Records to process >>
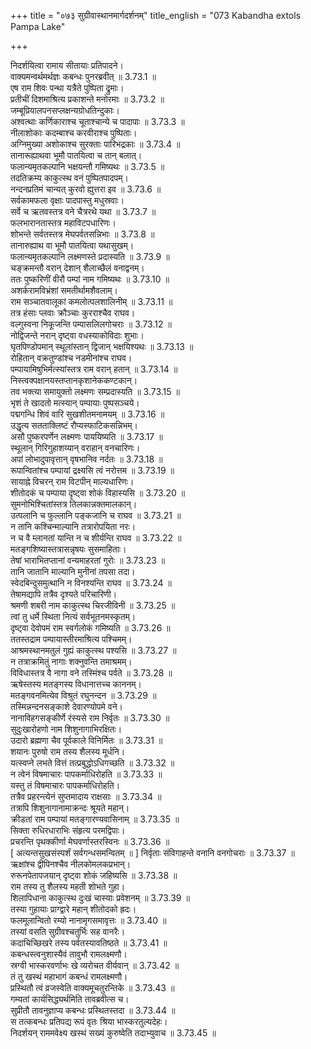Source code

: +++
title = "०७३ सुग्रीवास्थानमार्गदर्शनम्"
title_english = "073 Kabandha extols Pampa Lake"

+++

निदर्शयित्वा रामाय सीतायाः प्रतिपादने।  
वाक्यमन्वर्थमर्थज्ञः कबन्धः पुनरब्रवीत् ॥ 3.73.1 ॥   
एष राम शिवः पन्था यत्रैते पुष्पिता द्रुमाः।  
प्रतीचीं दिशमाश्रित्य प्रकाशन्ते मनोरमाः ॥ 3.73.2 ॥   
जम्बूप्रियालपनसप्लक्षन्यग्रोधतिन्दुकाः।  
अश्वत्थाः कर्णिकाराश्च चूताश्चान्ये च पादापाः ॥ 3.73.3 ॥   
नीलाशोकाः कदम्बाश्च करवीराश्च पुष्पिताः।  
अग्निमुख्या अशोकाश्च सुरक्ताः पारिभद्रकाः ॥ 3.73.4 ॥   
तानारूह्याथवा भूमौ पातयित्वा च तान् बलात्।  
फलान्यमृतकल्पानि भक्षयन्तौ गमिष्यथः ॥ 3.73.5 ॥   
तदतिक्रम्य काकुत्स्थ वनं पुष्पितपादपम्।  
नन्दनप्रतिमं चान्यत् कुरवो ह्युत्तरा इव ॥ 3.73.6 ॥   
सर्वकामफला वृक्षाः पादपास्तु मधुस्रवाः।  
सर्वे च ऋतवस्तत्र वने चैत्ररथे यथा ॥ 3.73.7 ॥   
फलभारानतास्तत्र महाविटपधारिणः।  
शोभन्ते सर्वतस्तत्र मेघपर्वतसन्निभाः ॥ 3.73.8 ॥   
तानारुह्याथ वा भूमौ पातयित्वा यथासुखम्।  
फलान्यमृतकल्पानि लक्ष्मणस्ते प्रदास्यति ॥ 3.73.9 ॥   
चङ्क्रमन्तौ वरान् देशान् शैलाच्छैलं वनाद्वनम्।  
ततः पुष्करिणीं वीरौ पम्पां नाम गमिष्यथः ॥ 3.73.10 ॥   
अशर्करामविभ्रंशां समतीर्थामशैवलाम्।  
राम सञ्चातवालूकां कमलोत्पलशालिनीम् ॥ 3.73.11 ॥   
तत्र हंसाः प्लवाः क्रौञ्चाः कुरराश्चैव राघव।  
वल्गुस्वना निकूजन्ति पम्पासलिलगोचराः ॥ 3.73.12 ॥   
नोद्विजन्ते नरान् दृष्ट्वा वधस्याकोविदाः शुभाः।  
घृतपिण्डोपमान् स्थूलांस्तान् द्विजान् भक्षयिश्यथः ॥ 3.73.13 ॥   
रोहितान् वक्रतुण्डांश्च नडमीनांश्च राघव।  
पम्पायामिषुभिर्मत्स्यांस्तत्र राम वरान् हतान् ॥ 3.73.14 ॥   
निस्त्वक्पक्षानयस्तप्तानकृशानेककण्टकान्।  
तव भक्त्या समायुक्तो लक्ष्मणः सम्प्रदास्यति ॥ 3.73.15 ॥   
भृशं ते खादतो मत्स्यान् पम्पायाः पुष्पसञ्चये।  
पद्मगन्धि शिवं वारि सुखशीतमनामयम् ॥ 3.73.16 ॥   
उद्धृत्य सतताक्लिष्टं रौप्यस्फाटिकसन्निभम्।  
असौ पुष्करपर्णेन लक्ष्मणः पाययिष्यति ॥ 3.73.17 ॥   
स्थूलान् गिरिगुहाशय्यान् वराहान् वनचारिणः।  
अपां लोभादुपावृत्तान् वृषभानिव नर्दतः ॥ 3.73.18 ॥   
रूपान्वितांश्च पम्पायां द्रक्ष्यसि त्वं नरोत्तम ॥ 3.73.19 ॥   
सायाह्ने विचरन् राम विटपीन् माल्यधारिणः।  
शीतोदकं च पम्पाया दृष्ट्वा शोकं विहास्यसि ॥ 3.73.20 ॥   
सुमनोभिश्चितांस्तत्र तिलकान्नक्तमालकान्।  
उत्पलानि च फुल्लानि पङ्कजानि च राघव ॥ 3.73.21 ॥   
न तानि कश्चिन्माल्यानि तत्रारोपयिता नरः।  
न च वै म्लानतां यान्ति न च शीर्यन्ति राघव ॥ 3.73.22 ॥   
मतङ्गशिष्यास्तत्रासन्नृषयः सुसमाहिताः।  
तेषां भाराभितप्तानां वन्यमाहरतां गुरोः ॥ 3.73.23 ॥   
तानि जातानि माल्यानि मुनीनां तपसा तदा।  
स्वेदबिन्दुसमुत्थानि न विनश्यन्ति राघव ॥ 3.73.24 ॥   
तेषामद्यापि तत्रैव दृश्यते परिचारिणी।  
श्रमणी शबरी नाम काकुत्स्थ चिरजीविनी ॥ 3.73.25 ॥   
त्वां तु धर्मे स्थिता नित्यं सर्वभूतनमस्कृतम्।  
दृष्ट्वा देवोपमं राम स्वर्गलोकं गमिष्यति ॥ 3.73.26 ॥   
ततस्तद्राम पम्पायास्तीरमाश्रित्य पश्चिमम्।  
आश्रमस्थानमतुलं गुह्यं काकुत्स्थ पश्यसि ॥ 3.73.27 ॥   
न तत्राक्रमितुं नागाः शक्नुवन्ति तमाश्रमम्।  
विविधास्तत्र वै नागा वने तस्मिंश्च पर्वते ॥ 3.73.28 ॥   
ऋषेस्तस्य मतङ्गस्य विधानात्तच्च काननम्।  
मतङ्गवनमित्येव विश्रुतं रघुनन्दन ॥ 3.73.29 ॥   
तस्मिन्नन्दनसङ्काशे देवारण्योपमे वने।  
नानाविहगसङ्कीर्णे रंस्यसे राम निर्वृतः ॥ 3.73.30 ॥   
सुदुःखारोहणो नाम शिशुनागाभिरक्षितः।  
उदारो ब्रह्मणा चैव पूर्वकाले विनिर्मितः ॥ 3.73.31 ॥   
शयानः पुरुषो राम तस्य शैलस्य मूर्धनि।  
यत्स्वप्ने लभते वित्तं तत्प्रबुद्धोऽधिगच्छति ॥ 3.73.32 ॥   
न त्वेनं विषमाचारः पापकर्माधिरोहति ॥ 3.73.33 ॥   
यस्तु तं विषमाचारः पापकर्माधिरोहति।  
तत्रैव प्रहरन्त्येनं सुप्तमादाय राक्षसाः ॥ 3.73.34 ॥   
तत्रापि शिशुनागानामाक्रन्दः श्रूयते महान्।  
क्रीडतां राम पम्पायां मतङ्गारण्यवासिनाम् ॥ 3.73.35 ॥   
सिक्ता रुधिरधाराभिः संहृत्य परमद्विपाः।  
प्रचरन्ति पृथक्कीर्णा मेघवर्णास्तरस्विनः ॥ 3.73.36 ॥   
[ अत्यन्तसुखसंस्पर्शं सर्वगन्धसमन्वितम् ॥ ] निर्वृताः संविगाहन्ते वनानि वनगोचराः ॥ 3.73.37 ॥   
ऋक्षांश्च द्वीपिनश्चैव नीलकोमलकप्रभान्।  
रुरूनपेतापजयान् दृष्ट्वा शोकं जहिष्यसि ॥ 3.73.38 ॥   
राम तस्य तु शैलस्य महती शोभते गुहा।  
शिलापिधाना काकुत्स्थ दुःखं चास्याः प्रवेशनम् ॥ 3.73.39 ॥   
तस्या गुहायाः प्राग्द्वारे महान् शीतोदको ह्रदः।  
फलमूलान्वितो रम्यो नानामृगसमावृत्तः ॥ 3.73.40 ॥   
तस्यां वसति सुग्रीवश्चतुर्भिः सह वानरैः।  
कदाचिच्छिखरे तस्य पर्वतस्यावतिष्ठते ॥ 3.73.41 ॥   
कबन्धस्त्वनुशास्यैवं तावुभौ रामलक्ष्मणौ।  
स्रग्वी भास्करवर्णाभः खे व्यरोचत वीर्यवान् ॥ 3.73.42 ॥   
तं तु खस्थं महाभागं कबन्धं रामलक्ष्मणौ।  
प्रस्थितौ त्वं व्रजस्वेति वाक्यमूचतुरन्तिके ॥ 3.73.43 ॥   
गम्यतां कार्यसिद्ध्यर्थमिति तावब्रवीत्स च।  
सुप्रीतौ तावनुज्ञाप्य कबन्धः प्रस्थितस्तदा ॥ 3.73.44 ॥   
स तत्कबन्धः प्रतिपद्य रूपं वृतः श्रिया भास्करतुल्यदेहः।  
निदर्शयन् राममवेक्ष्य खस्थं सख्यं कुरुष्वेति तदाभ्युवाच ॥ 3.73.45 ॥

Task >>
Copy verbatim, from the listing above, each line from the one containing "घृतपिण्डोपमान् स्थूलांस्तान् द्विजान्" down to the one containing "ऋक्षांश्च द्वीपिनश्चैव नीलकोमलकप्रभान्।", inclusive.

Answer to this exercise >>
घृतपिण्डोपमान् स्थूलांस्तान् द्विजान् भक्षयिश्यथः ॥ 3.73.13 ॥   
रोहितान् वक्रतुण्डांश्च नडमीनांश्च राघव।  
पम्पायामिषुभिर्मत्स्यांस्तत्र राम वरान् हतान् ॥ 3.73.14 ॥   
निस्त्वक्पक्षानयस्तप्तानकृशानेककण्टकान्।  
तव भक्त्या समायुक्तो लक्ष्मणः सम्प्रदास्यति ॥ 3.73.15 ॥   
भृशं ते खादतो मत्स्यान् पम्पायाः पुष्पसञ्चये।  
पद्मगन्धि शिवं वारि सुखशीतमनामयम् ॥ 3.73.16 ॥   
उद्धृत्य सतताक्लिष्टं रौप्यस्फाटिकसन्निभम्।  
असौ पुष्करपर्णेन लक्ष्मणः पाययिष्यति ॥ 3.73.17 ॥   
स्थूलान् गिरिगुहाशय्यान् वराहान् वनचारिणः।  
अपां लोभादुपावृत्तान् वृषभानिव नर्दतः ॥ 3.73.18 ॥   
रूपान्वितांश्च पम्पायां द्रक्ष्यसि त्वं नरोत्तम ॥ 3.73.19 ॥   
सायाह्ने विचरन् राम विटपीन् माल्यधारिणः।  
शीतोदकं च पम्पाया दृष्ट्वा शोकं विहास्यसि ॥ 3.73.20 ॥   
सुमनोभिश्चितांस्तत्र तिलकान्नक्तमालकान्।  
उत्पलानि च फुल्लानि पङ्कजानि च राघव ॥ 3.73.21 ॥   
न तानि कश्चिन्माल्यानि तत्रारोपयिता नरः।  
न च वै म्लानतां यान्ति न च शीर्यन्ति राघव ॥ 3.73.22 ॥   
मतङ्गशिष्यास्तत्रासन्नृषयः सुसमाहिताः।  
तेषां भाराभितप्तानां वन्यमाहरतां गुरोः ॥ 3.73.23 ॥   
तानि जातानि माल्यानि मुनीनां तपसा तदा।  
स्वेदबिन्दुसमुत्थानि न विनश्यन्ति राघव ॥ 3.73.24 ॥   
तेषामद्यापि तत्रैव दृश्यते परिचारिणी।  
श्रमणी शबरी नाम काकुत्स्थ चिरजीविनी ॥ 3.73.25 ॥   
त्वां तु धर्मे स्थिता नित्यं सर्वभूतनमस्कृतम्।  
दृष्ट्वा देवोपमं राम स्वर्गलोकं गमिष्यति ॥ 3.73.26 ॥   
ततस्तद्राम पम्पायास्तीरमाश्रित्य पश्चिमम्।  
आश्रमस्थानमतुलं गुह्यं काकुत्स्थ पश्यसि ॥ 3.73.27 ॥   
न तत्राक्रमितुं नागाः शक्नुवन्ति तमाश्रमम्।  
विविधास्तत्र वै नागा वने तस्मिंश्च पर्वते ॥ 3.73.28 ॥   
ऋषेस्तस्य मतङ्गस्य विधानात्तच्च काननम्।  
मतङ्गवनमित्येव विश्रुतं रघुनन्दन ॥ 3.73.29 ॥   
तस्मिन्नन्दनसङ्काशे देवारण्योपमे वने।  
नानाविहगसङ्कीर्णे रंस्यसे राम निर्वृतः ॥ 3.73.30 ॥   
सुदुःखारोहणो नाम शिशुनागाभिरक्षितः।  
उदारो ब्रह्मणा चैव पूर्वकाले विनिर्मितः ॥ 3.73.31 ॥   
शयानः पुरुषो राम तस्य शैलस्य मूर्धनि।  
यत्स्वप्ने लभते वित्तं तत्प्रबुद्धोऽधिगच्छति ॥ 3.73.32 ॥   
न त्वेनं विषमाचारः पापकर्माधिरोहति ॥ 3.73.33 ॥   
यस्तु तं विषमाचारः पापकर्माधिरोहति।  
तत्रैव प्रहरन्त्येनं सुप्तमादाय राक्षसाः ॥ 3.73.34 ॥   
तत्रापि शिशुनागानामाक्रन्दः श्रूयते महान्।  
क्रीडतां राम पम्पायां मतङ्गारण्यवासिनाम् ॥ 3.73.35 ॥   
सिक्ता रुधिरधाराभिः संहृत्य परमद्विपाः।  
प्रचरन्ति पृथक्कीर्णा मेघवर्णास्तरस्विनः ॥ 3.73.36 ॥   
[ अत्यन्तसुखसंस्पर्शं सर्वगन्धसमन्वितम् ॥ ] निर्वृताः संविगाहन्ते वनानि वनगोचराः ॥ 3.73.37 ॥   
ऋक्षांश्च द्वीपिनश्चैव नीलकोमलकप्रभान्।  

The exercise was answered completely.